All I know is good quality mono recordings still sound like the performers are playing live in my room with my Ohm Walsh speaker setup. This setup has opened me up to so many older recordings that I would probably not pay much attention to otherwise. The best for bringing old mono recordings to life. Example: remastered Muddy Waters CD recordings originally from the 50s. He is there in the room. Not too shabby with stereo either. Coherency and carefully managed wide dispersion in the unique Ohm Walsh CLS design pays off!
I have always been very careful to navigate my evolving system towards greater fidelity but to stay slightly back from ultra detailed / revealing. One step to far and many recordings sound bad... there are at least two kinds of bad... lack of dynamics and noisy harsh. I am very turned off by noisy / harsh. I want to listen to the music not the system... I want an emotional connection with the music, not to be sure I clearly hear the 2nd violinist move his foot.
Realizing this was critical on my turn to a far greater musically satisfying system. You can get caught up in perpetually evaluating sound and forget what the point was. So I am pretty sure @Mahler123 and I would react completely differently to equipment. We have two completely different design goals.
Just celebrated my 50th year of audiophilia.
With some luck, dedication and, gratefully, this Forum I have evolved my analog only system to a place where there is no such thing as an unlistenable record. All are enjoyable... some more than others.

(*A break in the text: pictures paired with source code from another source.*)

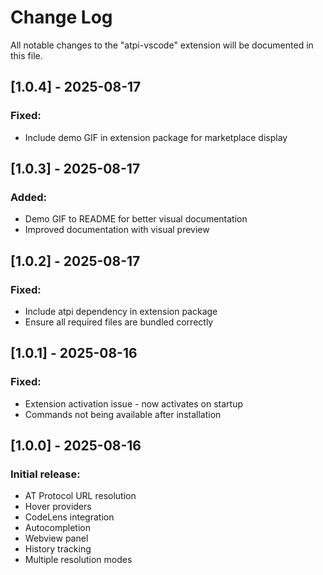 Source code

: # Change Log

All notable changes to the "atpi-vscode" extension will be documented in this file.

## [1.0.4] - 2025-08-17

### Fixed:
- Include demo GIF in extension package for marketplace display

## [1.0.3] - 2025-08-17

### Added:
- Demo GIF to README for better visual documentation
- Improved documentation with visual preview

## [1.0.2] - 2025-08-17

### Fixed:
- Include atpi dependency in extension package
- Ensure all required files are bundled correctly

## [1.0.1] - 2025-08-16

### Fixed:
- Extension activation issue - now activates on startup
- Commands not being available after installation

## [1.0.0] - 2025-08-16

### Initial release:
- AT Protocol URL resolution
- Hover providers
- CodeLens integration
- Autocompletion
- Webview panel
- History tracking
- Multiple resolution modes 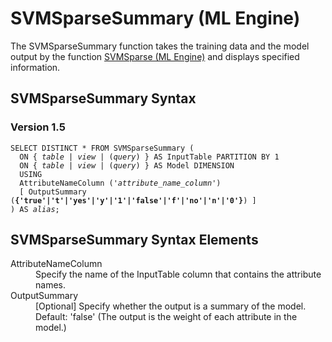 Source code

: <html><head></head><body><div class="nested0" aria-labelledby="ariaid-title1" topicindex="1" topicid="igx1507913009828" id="igx1507913009828"><h1 class="title topictitle1" id="ariaid-title1">SVMSparseSummary (ML Engine)</h1><div class="body conbody">
<p class="p">The SVMSparseSummary function takes the training data and the model output by the function <a href="kjz1558533259127.md#swn1507915086903">SVMSparse (ML Engine)</a> and displays specified information.</p></div><div class="topic reference nested1" aria-labelledby="ariaid-title2" topicindex="2" topicid="scu1507913089002" xml:lang="en-us" lang="en-us" id="scu1507913089002">
<h2 class="title topictitle2" id="ariaid-title2">SVMSparseSummary Syntax</h2><div class="body refbody"><div class="section" id="scu1507913089002__section_N1000E_N1000C_N10001">
<h3 class="title sectiontitle">Version 1.5</h3><pre class="pre codeblock" xml:space="preserve"><code>SELECT DISTINCT * FROM SVMSparseSummary (
  <span>ON { <var class="keyword varname">table</var> | <var class="keyword varname">view</var> | (<var class="keyword varname">query</var>) }</span> AS InputTable PARTITION BY 1
  <span>ON { <var class="keyword varname">table</var> | <var class="keyword varname">view</var> | (<var class="keyword varname">query</var>) }</span> AS Model DIMENSION
  USING
  AttributeNameColumn ('<var class="keyword varname">attribute_name_column</var>')
  [ OutputSummary (<span><b>{'true'|'t'|'yes'|'y'|'1'|'false'|'f'|'no'|'n'|'0'}</b></span>) ]
) AS <var class="keyword varname">alias</var>;</code></pre></div></div></div><div class="topic reference nested1" aria-labelledby="ariaid-title3" topicindex="3" topicid="eol1507913093114" xml:lang="en-us" lang="en-us" id="eol1507913093114">
<h2 class="title topictitle2" id="ariaid-title3">SVMSparseSummary Syntax Elements</h2><div class="body refbody"><div class="section" id="eol1507913093114__section_N10011_N1000E_N10001"><dl class="dl parml"><dt class="dt pt dlterm">AttributeNameColumn</dt><dd class="dd pd">Specify the name of the InputTable column that contains the attribute names.</dd><dt class="dt pt dlterm">OutputSummary</dt><dd class="dd pd">[Optional] Specify whether the output is a summary of the model.</dd><dd class="dd pd ddexpand">Default: 'false' (The output is the weight of each attribute in the model.)</dd></dl></div></div></div></div></body></html>
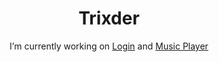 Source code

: <div align="center">
  
# **Trixder**

I’m currently working on [Login](https://github.com/Trixder/Login-Plugin-PaperMC) and [Music Player](https://github.com/Trixder/MusicPlayer-Plugin-PaperMC)
</div>
<!--
- 🌱 I’m currently learning ...
- 👯 I’m looking to collaborate on ...
- 🤔 I’m looking for help with ...
- 💬 Ask me about ...
- 📫 How to reach me: ...
- 😄 Pronouns: ...
- ⚡ Fun fact: ...
-->
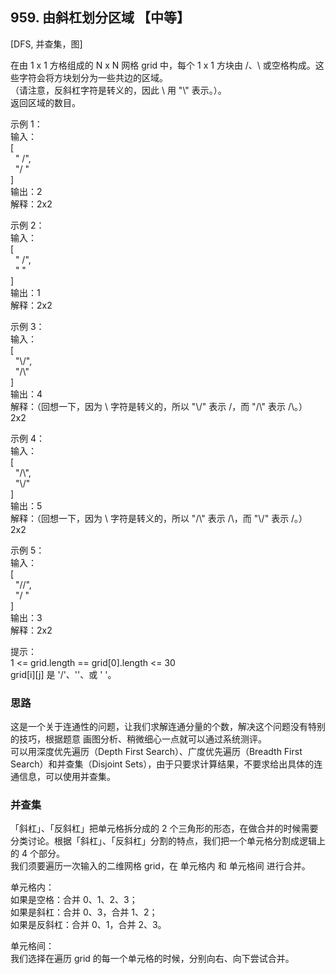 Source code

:## 959. 由斜杠划分区域 【中等】    
[DFS, 并查集，图]     

在由 1 x 1 方格组成的 N x N 网格 grid 中，每个 1 x 1 方块由 /、\ 或空格构成。这些字符会将方块划分为一些共边的区域。      
（请注意，反斜杠字符是转义的，因此 \ 用 "\\" 表示。）。       
返回区域的数目。      

示例 1：   
输入：    
[       
  " /",       
  "/ "        
]       
输出：2             
解释：2x2                  

示例 2：        
输入：         
[       
  " /",  
  "  "   
]   
输出：1     
解释：2x2      

示例 3：       
输入：     
[           
  "\\/",    
  "/\\"    
]    
输出：4     
解释：（回想一下，因为 \ 字符是转义的，所以 "\\/" 表示 \/，而 "/\\" 表示 /\。）          
2x2       

示例 4：        
输入：      
[       
  "/\\",      
  "\\/"      
]        
输出：5         
解释：（回想一下，因为 \ 字符是转义的，所以 "/\\" 表示 /\，而 "\\/" 表示 \/。）           
2x2         

示例 5：     
输入：       
[            
  "//",      
  "/ "        
]        
输出：3        
解释：2x2         

提示：           
1 <= grid.length == grid[0].length <= 30           
grid[i][j] 是 '/'、'\'、或 ' '。            


### 思路   
这是一个关于连通性的问题，让我们求解连通分量的个数，解决这个问题没有特别的技巧，根据题意 画图分析、稍微细心一点就可以通过系统测评。                    
可以用深度优先遍历（Depth First Search）、广度优先遍历（Breadth First Search）和并查集（Disjoint Sets），由于只要求计算结果，不要求给出具体的连通信息，可以使用并查集。      

### 并查集    
「斜杠」、「反斜杠」把单元格拆分成的 2 个三角形的形态，在做合并的时候需要分类讨论。根据「斜杠」、「反斜杠」分割的特点，我们把一个单元格分割成逻辑上的 4 个部分。     
我们须要遍历一次输入的二维网格 grid，在 单元格内 和 单元格间 进行合并。      

单元格内：   
如果是空格：合并 0、1、2、3；    
如果是斜杠：合并 0、3，合并 1、2；     
如果是反斜杠：合并 0、1，合并 2、3。        

单元格间：         
我们选择在遍历 grid 的每一个单元格的时候，分别向右、向下尝试合并。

The most significant evolution came with the addition of my AGD Audions. They were brought to my attention by several Forum member’s rave comments. Then, checking the reviewers, they constantly use the rare phrase “best regardless of price”. I was inspired to order a pair. Unbelievable! Not only the “right on” tone and SQ, I hear something never heard. I hear the musician’s phrasing. Music is made up of phrases tied together. To clearly hear the beginning, end and nuance-the humanness! I always liked Ella but only now do I fully understand her greatness hearing her phrasing. And this critical essence of music is evident in every record. For sure, my speakers, front end, cables and power all contribute. But the real change came with AGD.